(Stored items from a collection)
"""

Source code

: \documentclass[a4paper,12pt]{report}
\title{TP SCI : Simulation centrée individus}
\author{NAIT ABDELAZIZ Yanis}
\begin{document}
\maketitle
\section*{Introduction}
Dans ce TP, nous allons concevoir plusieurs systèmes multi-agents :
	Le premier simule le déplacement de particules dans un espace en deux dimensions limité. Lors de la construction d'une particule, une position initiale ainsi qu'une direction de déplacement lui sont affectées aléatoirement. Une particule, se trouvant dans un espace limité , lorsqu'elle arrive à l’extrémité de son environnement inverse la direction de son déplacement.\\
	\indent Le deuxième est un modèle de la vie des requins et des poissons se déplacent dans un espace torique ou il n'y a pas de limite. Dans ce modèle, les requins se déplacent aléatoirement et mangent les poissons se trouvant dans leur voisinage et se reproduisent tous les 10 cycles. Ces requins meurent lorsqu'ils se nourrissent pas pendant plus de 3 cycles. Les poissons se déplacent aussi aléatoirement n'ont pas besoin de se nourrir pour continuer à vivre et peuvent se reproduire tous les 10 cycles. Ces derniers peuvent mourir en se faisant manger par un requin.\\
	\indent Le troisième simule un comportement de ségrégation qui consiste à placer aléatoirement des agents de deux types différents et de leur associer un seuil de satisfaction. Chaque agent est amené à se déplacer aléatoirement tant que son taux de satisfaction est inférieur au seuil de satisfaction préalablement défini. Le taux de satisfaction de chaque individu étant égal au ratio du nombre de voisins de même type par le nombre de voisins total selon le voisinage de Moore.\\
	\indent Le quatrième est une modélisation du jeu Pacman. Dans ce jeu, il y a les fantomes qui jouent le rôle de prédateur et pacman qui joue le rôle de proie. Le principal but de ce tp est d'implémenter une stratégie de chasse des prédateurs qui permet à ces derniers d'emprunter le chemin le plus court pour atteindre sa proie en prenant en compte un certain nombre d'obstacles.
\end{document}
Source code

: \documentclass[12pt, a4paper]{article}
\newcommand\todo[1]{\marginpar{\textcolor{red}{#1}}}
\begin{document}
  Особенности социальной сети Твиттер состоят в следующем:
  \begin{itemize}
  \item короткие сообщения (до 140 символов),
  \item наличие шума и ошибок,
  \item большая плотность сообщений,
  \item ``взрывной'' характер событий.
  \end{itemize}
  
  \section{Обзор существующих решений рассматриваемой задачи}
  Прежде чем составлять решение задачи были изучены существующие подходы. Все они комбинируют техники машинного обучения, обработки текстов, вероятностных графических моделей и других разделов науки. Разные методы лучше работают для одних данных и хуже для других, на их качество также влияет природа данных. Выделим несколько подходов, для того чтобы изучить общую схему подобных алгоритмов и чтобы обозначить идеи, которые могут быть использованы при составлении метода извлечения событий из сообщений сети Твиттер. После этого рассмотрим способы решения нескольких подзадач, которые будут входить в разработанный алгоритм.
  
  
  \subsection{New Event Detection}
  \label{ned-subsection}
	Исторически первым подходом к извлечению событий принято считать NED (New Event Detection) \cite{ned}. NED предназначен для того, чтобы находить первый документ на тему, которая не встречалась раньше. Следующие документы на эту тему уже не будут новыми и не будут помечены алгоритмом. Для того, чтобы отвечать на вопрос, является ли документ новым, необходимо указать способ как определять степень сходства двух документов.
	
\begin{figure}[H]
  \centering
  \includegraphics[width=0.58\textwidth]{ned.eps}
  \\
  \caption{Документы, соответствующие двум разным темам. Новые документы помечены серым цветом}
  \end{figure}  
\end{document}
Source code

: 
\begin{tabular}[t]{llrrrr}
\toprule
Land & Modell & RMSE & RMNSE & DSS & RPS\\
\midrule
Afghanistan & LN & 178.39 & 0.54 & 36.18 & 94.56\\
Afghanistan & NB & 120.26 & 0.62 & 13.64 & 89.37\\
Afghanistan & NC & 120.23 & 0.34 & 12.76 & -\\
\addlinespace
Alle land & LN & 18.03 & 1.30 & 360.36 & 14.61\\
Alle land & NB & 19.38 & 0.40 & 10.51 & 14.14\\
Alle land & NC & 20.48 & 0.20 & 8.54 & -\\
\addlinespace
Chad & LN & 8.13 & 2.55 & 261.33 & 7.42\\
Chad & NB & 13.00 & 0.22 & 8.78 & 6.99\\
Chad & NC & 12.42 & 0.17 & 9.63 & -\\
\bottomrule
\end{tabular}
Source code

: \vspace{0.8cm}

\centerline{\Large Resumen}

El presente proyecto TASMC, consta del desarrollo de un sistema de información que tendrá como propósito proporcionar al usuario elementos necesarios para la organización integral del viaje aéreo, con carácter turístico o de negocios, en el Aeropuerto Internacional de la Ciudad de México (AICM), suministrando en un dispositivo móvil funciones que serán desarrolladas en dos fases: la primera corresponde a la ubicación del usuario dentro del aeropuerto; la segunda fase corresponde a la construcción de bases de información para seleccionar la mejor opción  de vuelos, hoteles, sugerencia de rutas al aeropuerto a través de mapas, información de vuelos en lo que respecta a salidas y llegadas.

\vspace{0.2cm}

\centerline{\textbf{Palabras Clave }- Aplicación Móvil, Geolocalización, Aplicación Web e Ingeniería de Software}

"""

### What is needed
Considering only the records above, state the number of lines that include the word "Твиттер", with nothing added.

### Exercise answer
2